- [Work to complete] Every line with "solve" in it must be copied from the data.

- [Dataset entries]
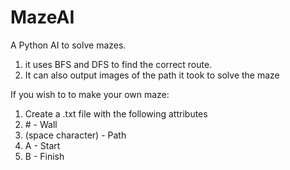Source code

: # MazeAI
A Python AI to solve mazes.

1. it uses BFS and DFS to find the correct route.
2. It can also output images of the path it took to solve the maze


If you wish to to make your own maze:
1. Create a .txt file with the following attributes
2. \# - Wall
3.  (space character) - Path
4.  A - Start
5.  B - Finish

- [Result for this task]
A Python AI to solve mazes.
2. It can also output images of the path it took to solve the maze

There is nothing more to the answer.